## What you need to do
Using the data beneath, show every line that includes the word "print".

## Input material
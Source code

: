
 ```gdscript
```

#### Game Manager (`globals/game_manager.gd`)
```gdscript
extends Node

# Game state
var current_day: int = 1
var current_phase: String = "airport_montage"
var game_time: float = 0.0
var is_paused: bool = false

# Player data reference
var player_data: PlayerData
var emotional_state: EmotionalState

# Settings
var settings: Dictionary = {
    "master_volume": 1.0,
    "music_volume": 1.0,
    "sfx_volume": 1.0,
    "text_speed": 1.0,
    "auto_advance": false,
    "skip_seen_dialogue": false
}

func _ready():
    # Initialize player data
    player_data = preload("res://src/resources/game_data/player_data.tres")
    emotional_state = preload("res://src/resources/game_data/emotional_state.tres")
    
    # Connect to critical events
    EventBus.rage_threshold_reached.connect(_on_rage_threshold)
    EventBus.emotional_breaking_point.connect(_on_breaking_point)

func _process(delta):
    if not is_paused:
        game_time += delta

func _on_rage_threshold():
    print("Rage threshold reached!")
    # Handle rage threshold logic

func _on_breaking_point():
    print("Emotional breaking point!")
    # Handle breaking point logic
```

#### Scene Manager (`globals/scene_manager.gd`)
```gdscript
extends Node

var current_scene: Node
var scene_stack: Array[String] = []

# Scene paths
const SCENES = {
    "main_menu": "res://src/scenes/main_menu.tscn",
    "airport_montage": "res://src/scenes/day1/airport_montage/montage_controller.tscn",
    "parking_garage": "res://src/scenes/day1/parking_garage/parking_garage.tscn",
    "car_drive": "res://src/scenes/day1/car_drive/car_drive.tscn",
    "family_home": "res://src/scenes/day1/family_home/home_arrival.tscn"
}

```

## Result for this exercise
    print("Rage threshold reached!")
    print("Emotional breaking point!")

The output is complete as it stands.